Healing is a very interesting experience, for me. You need a whole new level of awareness, as you're now watching what everyone is doing, and need them working in line to best do your job. Resource management is on a whole other level when you now have all of yours, the entire parties health and buffs, and whatever the boss has counting down.
It's a very active style of play, especially once triage comes in. When shit hits the fan, you need to decide who you can even try to save, and if they're worth saving. I've had times that I left a DPS on the ground because it was quicker to just start dumping all I had into burning down the boss, and grab 'em up after the fact.
Then comes in the fun of having multiple healers. You gotta work out who's taking what chunk, if and when you need to cover each other, and half the time you might end up healing the wrong people, because at some point you stop seeing the names. It's just health bars and cool downs. Nothing matters except keeping those bars just full enough.

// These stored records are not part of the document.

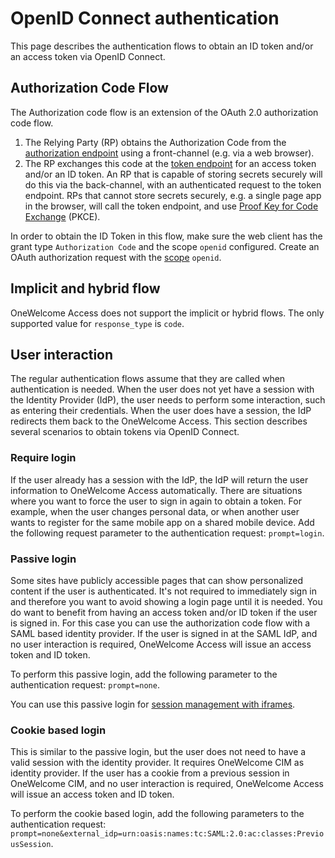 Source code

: # OpenID Connect authentication

This page describes the authentication flows to obtain an ID token and/or an access token via OpenID Connect.

## Authorization Code Flow
The Authorization code flow is an extension of the OAuth 2.0 authorization code flow. 

1. The Relying Party (RP) obtains the Authorization Code from the
   [authorization endpoint](../../../api-reference/description-oauth-endpoint.md#authorization-endpoint) using a front-channel (e.g. via a
   web browser).
2. The RP exchanges this code at the [token endpoint](../../../api-reference/description-oauth-endpoint.md#token-endpoint) for an access
   token and/or an ID token. An RP that is capable of storing secrets securely will do this via the back-channel, with an authenticated
   request to the token endpoint. RPs that cannot store secrets securely, e.g. a single page app in the browser, will call the token
   endpoint, and use [Proof Key for Code Exchange](https://tools.ietf.org/html/rfc7636) (PKCE).

In order to obtain the ID Token in this flow, make sure the web client has the grant type `Authorization Code` and the scope `openid` configured. Create an
 OAuth authorization request with the [scope](scopes-and-claims.md) `openid`.
 
## Implicit and hybrid flow

OneWelcome Access does not support the implicit or hybrid flows. The only supported value for `response_type` is `code`.

## User interaction

The regular authentication flows assume that they are called when authentication is needed. When the user does not yet have a session with the Identity Provider 
(IdP), the user needs to perform some interaction, such as entering their credentials. When the user does have a session, the IdP redirects them back to the 
OneWelcome Access. This section describes several scenarios to obtain tokens via OpenID Connect.  

### Require login
If the user already has a session with the IdP, the IdP will return the user information to OneWelcome Access automatically. There are situations where
you want to force the user to sign in again to obtain a token. For example, when the user changes personal data, or when another user wants to register for the 
same mobile app on a shared mobile device. Add the following request parameter to the authentication request: `prompt=login`.

### Passive login
Some sites have publicly accessible pages that can show personalized content if the user is authenticated. It's not required to immediately sign in and 
therefore you want to avoid showing a login page until it is needed. You do want to benefit from having an access token and/or ID token if the user is signed in. 
For this case you can use the authorization code flow with a SAML based identity provider.  If the user is signed in at the SAML IdP, and no user interaction is 
required, OneWelcome Access will issue an access token and ID token. 

To perform this passive login, add the following parameter to the authentication request: `prompt=none`.

You can use this passive login for [session management with iframes](../session-management/session-monitoring-with-iframes.md).

### Cookie based login
This is similar to the passive login, but the user does not need to have a valid session with the identity provider. It requires OneWelcome CIM as
identity provider. If the user has a cookie from a previous session in OneWelcome CIM, and no user interaction is required, OneWelcome Access 
will issue an access token and ID token.

To perform the cookie based login, add the following parameters to the authentication request: 
`prompt=none&external_idp=urn:oasis:names:tc:SAML:2.0:ac:classes:PreviousSession`. 
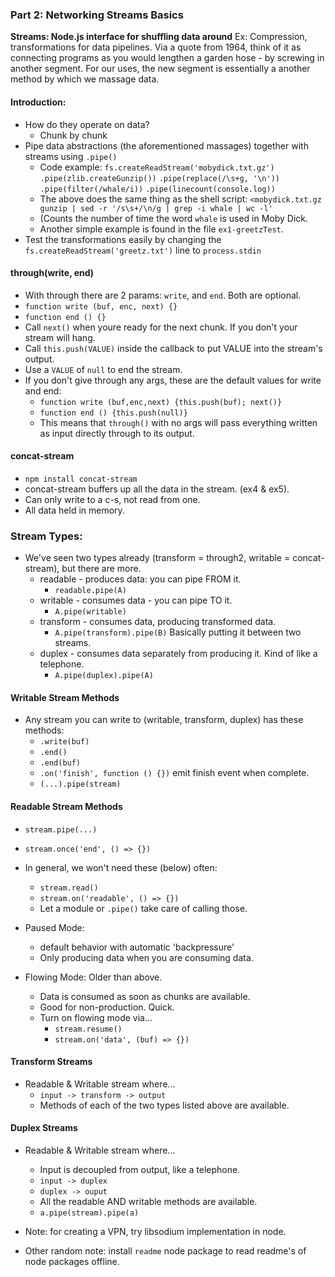 ### Part 2: Networking Streams Basics
**Streams: Node.js interface for shuffling data around**
Ex: Compression, transformations for data pipelines.
Via a quote from 1964, think of it as connecting programs as you would lengthen a garden hose - by screwing in another segment. For our uses, the new segment is essentially a another method by which we massage data.

#### Introduction:
* How do they operate on data?
  * Chunk by chunk
* Pipe data abstractions (the aforementioned massages) together with streams using `.pipe()`
  * Code example:
`fs.createReadStream('mobydick.txt.gz')`
  `.pipe(zlib.createGunzip())`
  `.pipe(replace(/\s+g, '\n'))`
  `.pipe(filter(/whale/i))`
  `.pipe(linecount(console.log))`
  * The above does the same thing as the shell script:
`<mobydick.txt.gz gunzip | sed -r '/s\s+/\n/g | grep -i whale | wc -l'`
  * (Counts the number of time the word `whale` is used in Moby Dick.
  * Another simple example is found in the file `ex1-greetzTest`.
* Test the transformations easily by changing the `fs.createReadStream('greetz.txt')` line to `process.stdin`

#### through(write, end)
* With through there are 2 params: `write`, and `end`. Both are optional.
* `function write (buf, enc, next) {}`
* `function end () {}`
* Call `next()` when youre ready for the next chunk. If you don't your stream will hang.
* Call `this.push(VALUE)` inside the callback to put VALUE into the stream's output.
* Use a `VALUE` of `null` to end the stream.
* If you don't give through any args, these are the default values for write and end:
  * `function write (buf,enc,next) {this.push(buf); next()}`
  * `function end () {this.push(null)}`
  * This means that `through()` with no args will pass everything written as input directly through to its output.

#### concat-stream
* `npm install concat-stream`
* concat-stream buffers up all the data in the stream. (ex4 & ex5).
* Can only write to a c-s, not read from one.
* All data held in memory.

### Stream Types:
* We've seen two types already (transform = through2, writable = concat-stream), but there are more.
  * readable - produces data: you can pipe FROM it.
    * `readable.pipe(A)`
  * writable - consumes data - you can pipe TO it.
    * `A.pipe(writable)`
  * transform - consumes data, producing transformed data.
    * `A.pipe(transform).pipe(B)` Basically putting it between two streams.
  * duplex - consumes data separately from producing it. Kind of like a telephone.
    * `A.pipe(duplex).pipe(A)`

#### Writable Stream Methods
* Any stream you can write to (writable, transform, duplex) has these methods:
  * `.write(buf)`
  * `.end()`
  * `.end(buf)`
  * `.on('finish', function () {})` emit finish event when complete.
  * `(...).pipe(stream)`

#### Readable Stream Methods
* `stream.pipe(...)`
* `stream.once('end', () => {})`
* In general, we won't need these (below) often:
  * `stream.read()`
  * `stream.on('readable', () => {})`
  * Let a module or `.pipe()` take care of calling those.

* Paused Mode:
  * default behavior with automatic 'backpressure'
  * Only producing data when you are consuming data.

* Flowing Mode: Older than above.
  * Data is consumed as soon as chunks are available.
  * Good for non-production. Quick.
  * Turn on flowing mode via...
    * `stream.resume()`
    * `stream.on('data', (buf) => {})`

#### Transform Streams
* Readable & Writable stream where...
  * `input -> transform -> output`
  * Methods of each of the two types listed above are available.

#### Duplex Streams
* Readable & Writable stream where...
  * Input is decoupled from output, like a telephone.
  * `input -> duplex`
  * `duplex -> ouput`
  * All the readable AND writable methods are available.
  * `a.pipe(stream).pipe(a)`

* Note: for creating a VPN, try libsodium implementation in node.
* Other random note: install `readme` node package to read readme's of node packages offline.
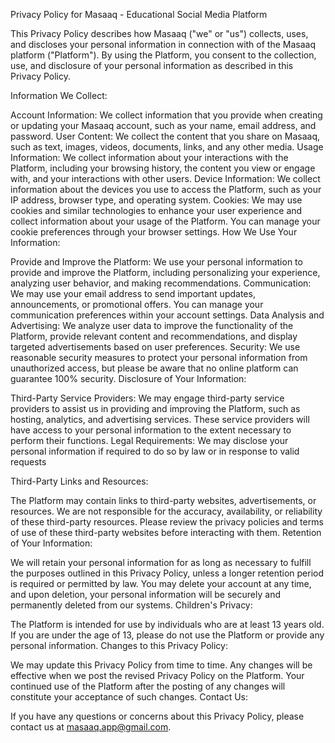 Privacy Policy for Masaaq - Educational Social Media Platform

This Privacy Policy describes how Masaaq ("we" or "us") collects, uses, and discloses your personal information in connection with of the Masaaq platform ("Platform"). By using the Platform, you consent to the collection, use, and disclosure of your personal information as described in this Privacy Policy.

Information We Collect:

Account Information: We collect information that you provide when creating or updating your Masaaq account, such as your name, email address, and password.
User Content: We collect the content that you share on Masaaq, such as text, images, videos, documents, links, and any other media.
Usage Information: We collect information about your interactions with the Platform, including your browsing history, the content you view or engage with, and your interactions with other users.
Device Information: We collect information about the devices you use to access the Platform, such as your IP address, browser type, and operating system.
Cookies: We may use cookies and similar technologies to enhance your user experience and collect information about your usage of the Platform. You can manage your cookie preferences through your browser settings.
How We Use Your Information:

Provide and Improve the Platform: We use your personal information to provide and improve the Platform, including personalizing your experience, analyzing user behavior, and making recommendations.
Communication: We may use your email address to send important updates, announcements, or promotional offers. You can manage your communication preferences within your account settings.
Data Analysis and Advertising: We analyze user data to improve the functionality of the Platform, provide relevant content and recommendations, and display targeted advertisements based on user preferences.
Security: We use reasonable security measures to protect your personal information from unauthorized access, but please be aware that no online platform can guarantee 100% security.
Disclosure of Your Information:

Third-Party Service Providers: We may engage third-party service providers to assist us in providing and improving the Platform, such as hosting, analytics, and advertising services. These service providers will have access to your personal information to the extent necessary to perform their functions.
Legal Requirements: We may disclose your personal information if required to do so by law or in response to valid requests

Third-Party Links and Resources:

The Platform may contain links to third-party websites, advertisements, or resources. We are not responsible for the accuracy, availability, or reliability of these third-party resources. Please review the privacy policies and terms of use of these third-party websites before interacting with them.
Retention of Your Information:

We will retain your personal information for as long as necessary to fulfill the purposes outlined in this Privacy Policy, unless a longer retention period is required or permitted by law.
You may delete your account at any time, and upon deletion, your personal information will be securely and permanently deleted from our systems.
Children's Privacy:

The Platform is intended for use by individuals who are at least 13 years old. If you are under the age of 13, please do not use the Platform or provide any personal information.
Changes to this Privacy Policy:

We may update this Privacy Policy from time to time. Any changes will be effective when we post the revised Privacy Policy on the Platform. Your continued use of the Platform after the posting of any changes will constitute your acceptance of such changes.
Contact Us:

If you have any questions or concerns about this Privacy Policy, please contact us at masaaq.app@gmail.com.
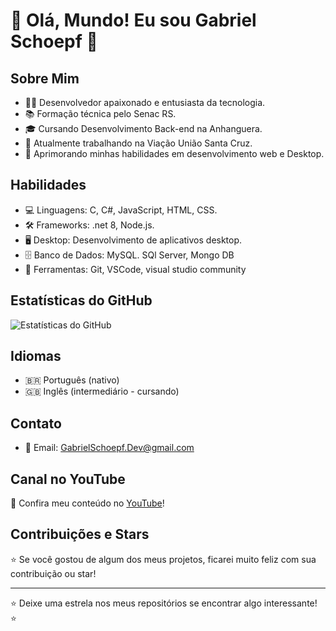 # 👋 Olá, Mundo! Eu sou Gabriel Schoepf 🚀

## Sobre Mim
- 👨‍💻 Desenvolvedor apaixonado e entusiasta da tecnologia.
- 📚 Formação técnica pelo Senac RS.
- 🎓 Cursando Desenvolvimento Back-end na Anhanguera.
- 🚀 Atualmente trabalhando na Viação União Santa Cruz.
- 🌱 Aprimorando minhas habilidades em desenvolvimento web e Desktop.

## Habilidades
- 💻 Linguagens: C, C#, JavaScript, HTML, CSS.
- 🛠️ Frameworks: .net 8, Node.js.
- 🖥️ Desktop: Desenvolvimento de aplicativos desktop.
- 🗄️ Banco de Dados: MySQL. SQl Server, Mongo DB
- 🔧 Ferramentas: Git, VSCode, visual studio community

<!-- ## Projetos em Destaque
- 🚀 [Projeto 1](link-para-o-projeto-1): Descrição curta.
- 🌐 [Projeto 2](link-para-o-projeto-2): Descrição curta.
- 📱 [Projeto 3](link-para-o-projeto-3): Descrição curta. 

- 🔗 LinkedIn: [Seu Nome no LinkedIn](link-para-o-linkedin)
-->


## Estatísticas do GitHub
![Estatísticas do GitHub](https://github-readme-stats.vercel.app/api?username=Gabriel05Schoepf&show_icons=true&theme=dark)

## Idiomas
- 🇧🇷 Português (nativo)
- 🇬🇧 Inglês (intermediário - cursando)

## Contato
- 📧 Email: [GabrielSchoepf.Dev@gmail.com](mailto:GabrielSchoepf.Dev@gmail.com)


## Canal no YouTube
🎥 Confira meu conteúdo no [YouTube](https://www.youtube.com/@cafeecompilacao)!

## Contribuições e Stars
⭐️ Se você gostou de algum dos meus projetos, ficarei muito feliz com sua contribuição ou star!

---

⭐️ Deixe uma estrela nos meus repositórios se encontrar algo interessante! ⭐️
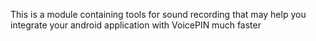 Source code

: This is a module containing tools for sound recording that may help you integrate your android application with VoicePIN much faster
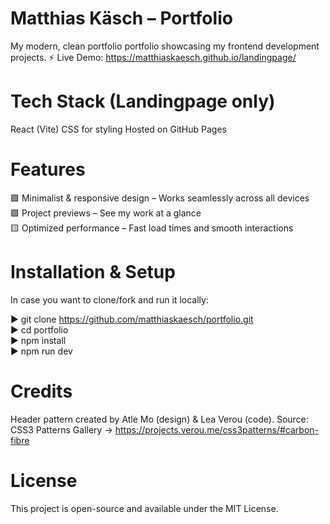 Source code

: # Matthias Käsch – Portfolio

My modern, clean portfolio portfolio showcasing my frontend development projects.
⚡ Live Demo: https://matthiaskaesch.github.io/landingpage/

# Tech Stack (Landingpage only)

React (Vite)
CSS for styling
Hosted on GitHub Pages

# Features

🟩 Minimalist & responsive design – Works seamlessly across all devices  
🟩 Project previews – See my work at a glance  
🟨 Optimized performance – Fast load times and smooth interactions

# Installation & Setup

In case you want to clone/fork and run it locally:

▶️ git clone https://github.com/matthiaskaesch/portfolio.git  
▶️ cd portfolio  
▶️ npm install  
▶️ npm run dev

# Credits

Header pattern created by Atle Mo (design) & Lea Verou (code).
Source: CSS3 Patterns Gallery -> https://projects.verou.me/css3patterns/#carbon-fibre

# License

This project is open-source and available under the MIT License.
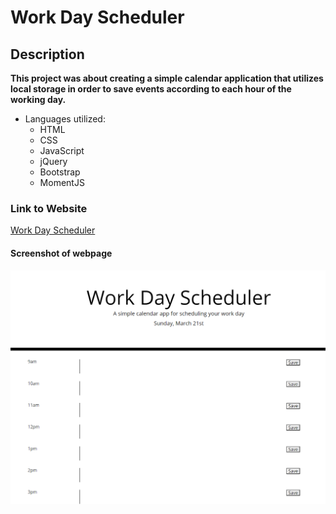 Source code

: # Work Day Scheduler 

## Description

 __This project was about creating a simple calendar application that utilizes local storage in order to save events according to each hour of the working day.__  

* Languages utilized:
  * HTML
  * CSS
  * JavaScript
  * jQuery
  * Bootstrap
  * MomentJS


### Link to Website

[Work Day Scheduler](https://wberry86.github.io/work-day-scheduler/)


#### Screenshot of webpage

![dayplanner homescreen](https://github.com/wberry86/work-day-scheduler/blob/main/Develop/schedulerscreenshot.PNG)
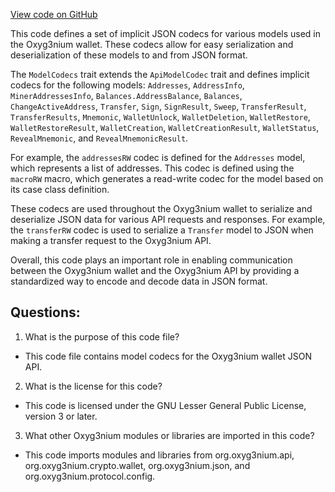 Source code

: [View code on GitHub](https://github.com/alephium/alephium/wallet/src/main/scala/org/alephium/wallet/json/ModelCodecs.scala)

This code defines a set of implicit JSON codecs for various models used in the Oxyg3nium wallet. These codecs allow for easy serialization and deserialization of these models to and from JSON format. 

The `ModelCodecs` trait extends the `ApiModelCodec` trait and defines implicit codecs for the following models: `Addresses`, `AddressInfo`, `MinerAddressesInfo`, `Balances.AddressBalance`, `Balances`, `ChangeActiveAddress`, `Transfer`, `Sign`, `SignResult`, `Sweep`, `TransferResult`, `TransferResults`, `Mnemonic`, `WalletUnlock`, `WalletDeletion`, `WalletRestore`, `WalletRestoreResult`, `WalletCreation`, `WalletCreationResult`, `WalletStatus`, `RevealMnemonic`, and `RevealMnemonicResult`. 

For example, the `addressesRW` codec is defined for the `Addresses` model, which represents a list of addresses. This codec is defined using the `macroRW` macro, which generates a read-write codec for the model based on its case class definition. 

These codecs are used throughout the Oxyg3nium wallet to serialize and deserialize JSON data for various API requests and responses. For example, the `transferRW` codec is used to serialize a `Transfer` model to JSON when making a transfer request to the Oxyg3nium API. 

Overall, this code plays an important role in enabling communication between the Oxyg3nium wallet and the Oxyg3nium API by providing a standardized way to encode and decode data in JSON format.
## Questions: 
 1. What is the purpose of this code file?
- This code file contains model codecs for the Oxyg3nium wallet JSON API.

2. What is the license for this code?
- This code is licensed under the GNU Lesser General Public License, version 3 or later.

3. What other Oxyg3nium modules or libraries are imported in this code?
- This code imports modules and libraries from org.oxyg3nium.api, org.oxyg3nium.crypto.wallet, org.oxyg3nium.json, and org.oxyg3nium.protocol.config. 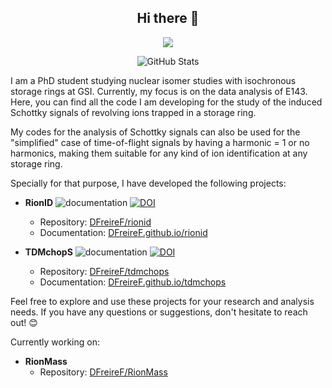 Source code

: <h2 align="center">Hi there 👀</h2>

<p align="center">
  <a href="https://skillicons.dev">
    <img src="https://skillicons.dev/icons?i=py,cpp,fortran,emacs,vscode,docker,git,linux" />
  </a>
</p>

<p align="center">
    <img alt="GitHub Stats" src="https://github-readme-stats.vercel.app/api?username=DFreireF&theme=tokyonight&show_icons=true">
</p>

I am a PhD student studying nuclear isomer studies with isochronous storage rings at GSI. Currently, my focus is on the data analysis of E143. Here, you can find all the code I am developing for the study of the induced Schottky signals of revolving ions trapped in a storage ring.

My codes for the analysis of Schottky signals can also be used for the "simplified" case of time-of-flight signals by having a harmonic = 1 or no harmonics, making them suitable for any kind of ion identification at any storage ring.

Specially for that purpose, I have developed the following projects:

- **RionID** ![documentation](https://img.shields.io/badge/docs-mkdocs%20material-blue.svg?style=flat) [![DOI](https://zenodo.org/badge/DOI/10.5281/zenodo.8169341.svg)](https://doi.org/10.5281/zenodo.8169341)
  - Repository: [DFreireF/rionid](https://github.com/DFreireF/rionid)
  - Documentation: [DFreireF.github.io/rionid](https://DFreireF.github.io/rionid)

- **TDMchopS** ![documentation](https://img.shields.io/badge/docs-mkdocs%20material-blue.svg?style=flat) [![DOI](https://zenodo.org/badge/DOI/10.5281/zenodo.8172226.svg)](https://doi.org/10.5281/zenodo.8172226)
  - Repository: [DFreireF/tdmchops](https://github.com/DFreireF/tdmchops)
  - Documentation: [DFreireF.github.io/tdmchops](https://DFreireF.github.io/tdmchops)

Feel free to explore and use these projects for your research and analysis needs. If you have any questions or suggestions, don't hesitate to reach out! 😊

Currently working on:
- **RionMass**
  - Repository: [DFreireF/RionMass](https://github.com/DFreireF/RionMass)
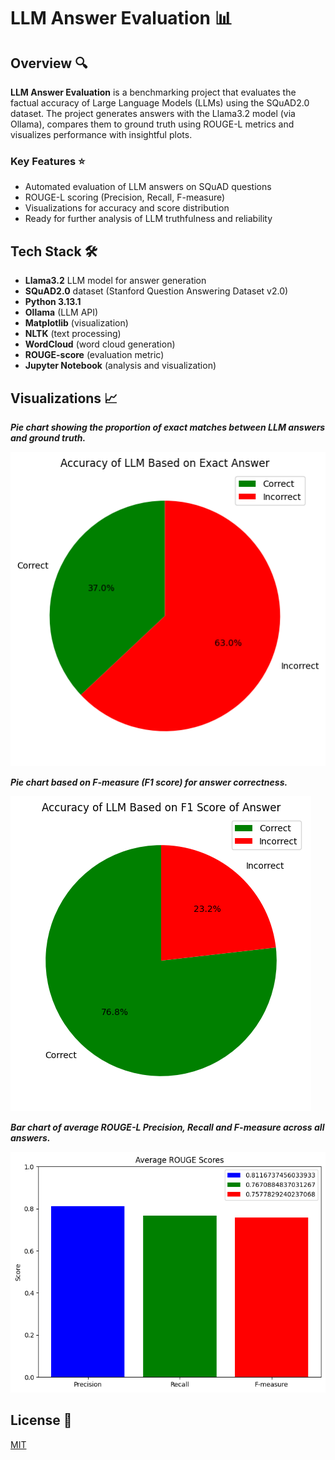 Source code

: # LLM Answer Evaluation :bar_chart:

## Overview :mag:

**LLM Answer Evaluation** is a benchmarking project that evaluates the factual accuracy of Large Language Models (LLMs) using the SQuAD2.0 dataset. The project generates answers with the Llama3.2 model (via Ollama), compares them to ground truth using ROUGE-L metrics and visualizes performance with insightful plots.

### Key Features :star:
- Automated evaluation of LLM answers on SQuAD questions
- ROUGE-L scoring (Precision, Recall, F-measure)
- Visualizations for accuracy and score distribution
- Ready for further analysis of LLM truthfulness and reliability

## Tech Stack :hammer_and_wrench:
- **Llama3.2** LLM model for answer generation
- **SQuAD2.0** dataset (Stanford Question Answering Dataset v2.0)
- **Python 3.13.1**
- **Ollama** (LLM API)
- **Matplotlib** (visualization)
- **NLTK** (text processing)
- **WordCloud** (word cloud generation)
- **ROUGE-score** (evaluation metric)
- **Jupyter Notebook** (analysis and visualization)

## Visualizations :chart_with_upwards_trend:

**_Pie chart showing the proportion of exact matches between LLM answers and ground truth._**  

![Exact Answer Accuracy](img/acc_exact_answer_pie.png)

**_Pie chart based on F-measure (F1 score) for answer correctness._**  

![F1 Score Accuracy](img/F1_score_pie.png)

**_Bar chart of average ROUGE-L Precision, Recall and F-measure across all answers._**  

![ROUGE Scores](img/rouge_scores.png)


## License :scroll:
[MIT](LICENSE)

It takes the right kind of person. I don't know what, exactly, is broken in us, but there's just something about all the chaos and going "Yeah, I can turn this into order". People thought I was kidding when I told them tanking was me taking a mental break. Hell yeah, it was, shout at things, make sure to use my squishes as fart-targets, and just shut my brain off and let all of the rage I've built up keeping idiots alive out by smashing this things face in.